Read an Excerpt
SQL
Practical Guide for Developers
By Michael J. Donahoo Gregory D. Speegle
MORGAN KAUFMANN PUBLISHERS
Copyright © 2005 Elsevier Inc.
All right reserved.
ISBN: 978-0-08-048974-2
Chapter One
Databasics
A database is a repository designed for organizing and accessing information. For simple data, management is easy. For example, a grocery list may be written on scratch paper, and contact information may be kept in an address book. Both the scratch paper and address book are examples of databases.
Basic lists may work for very simple databases. However, the limitations of this approach can make even simple tasks difficult. Let's look at our address book example again. One problem is that it has space for information we don't know/need (e.g., home address), whereas it does not have space for information we need to know (e.g., pager number). Searching presents another problem. An address book is typically organized alphabetically by name.
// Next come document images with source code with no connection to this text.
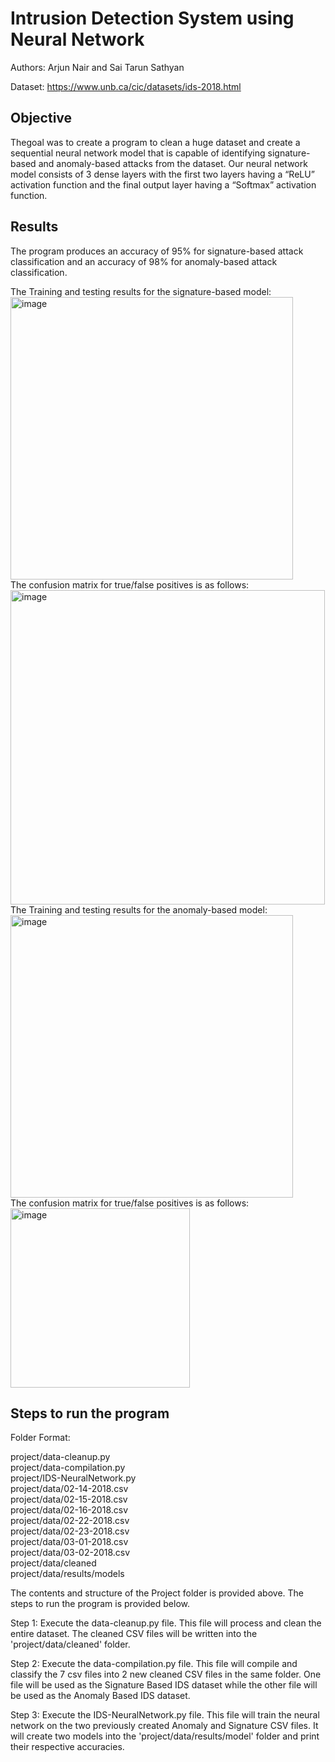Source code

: # Intrusion Detection System using Neural Network

Authors: Arjun Nair and Sai Tarun Sathyan <br>

Dataset: https://www.unb.ca/cic/datasets/ids-2018.html

## Objective
Thegoal was to create a program to clean a huge dataset and create a sequential neural network model that is capable of identifying signature-based and anomaly-based attacks from the dataset. Our neural network model consists of 3 dense layers with the first two layers having a “ReLU” activation function and the final output layer having a “Softmax” activation function.<br>

## Results
The program produces an accuracy of 95% for signature-based attack classification and an accuracy of 98% for anomaly-based attack classification. <br>

The Training and testing results for the signature-based model:<br>
<img width="452" alt="image" src="https://github.com/nujrarian/ids-neural-networks/assets/55311409/d69e2a4e-2f04-4b5e-8f4b-2fddbf889669">
<br>
The confusion matrix for true/false positives is as follows:<br>
<img width="503" alt="image" src="https://github.com/nujrarian/ids-neural-networks/assets/55311409/984533d6-b508-4c08-952f-4a0b5a2c1ebd">
<br>
The Training and testing results for the anomaly-based model: <br>
<img width="452" alt="image" src="https://github.com/nujrarian/ids-neural-networks/assets/55311409/cd520733-e644-4148-8492-6c5a814484de">
<br>
The confusion matrix for true/false positives is as follows: <br>
<img width="287" alt="image" src="https://github.com/nujrarian/ids-neural-networks/assets/55311409/7d8615a8-6b2a-4ac3-92f4-ae7be64f11dc">
<br>
## Steps to run the program
Folder Format: <br>

project/data-cleanup.py <br>
project/data-compilation.py <br>
project/IDS-NeuralNetwork.py <br>
project/data/02-14-2018.csv <br>
project/data/02-15-2018.csv <br>
project/data/02-16-2018.csv <br>
project/data/02-22-2018.csv <br>
project/data/02-23-2018.csv <br>
project/data/03-01-2018.csv <br>
project/data/03-02-2018.csv <br>
project/data/cleaned <br>
project/data/results/models <br>



The contents and structure of the Project folder is provided above.
The steps to run the program is provided below.

Step 1: Execute the data-cleanup.py file. This file will process and clean the entire dataset.
	  The cleaned CSV files will be written into the 'project/data/cleaned' folder.

Step 2: Execute the data-compilation.py file. This file will compile and classify the 7 csv files
	  into 2 new cleaned CSV files in the same folder. One file will be used as the Signature Based 
        IDS dataset while the other file will be used as the Anomaly Based IDS dataset.

Step 3: Execute the IDS-NeuralNetwork.py file. This file will train the neural network on the two
	  previously created Anomaly and Signature CSV files. It will create two models into 
	  the 'project/data/results/model' folder and print their respective accuracies.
What if we want to search using some other criteria? Finding all of our friends who live in a particular city requires an exhaustive search. Data entry and maintenance can also be problematic. Paper-based address books are fine for a small set of people; however, it would be very time-consuming to add all of the people in your company. Keeping up with the changes quickly becomes unmanageable. Another problem is relating our paper-based address book with other databases. If we wanted to call all of the individuals on our softball team, we would need to combine the information from our team roster with our address book. Clearly, additional complexity makes it harder and harder to effectively represent the various data relationships. Likewise, as the volume of data increases, the complexity of managing and querying information grows.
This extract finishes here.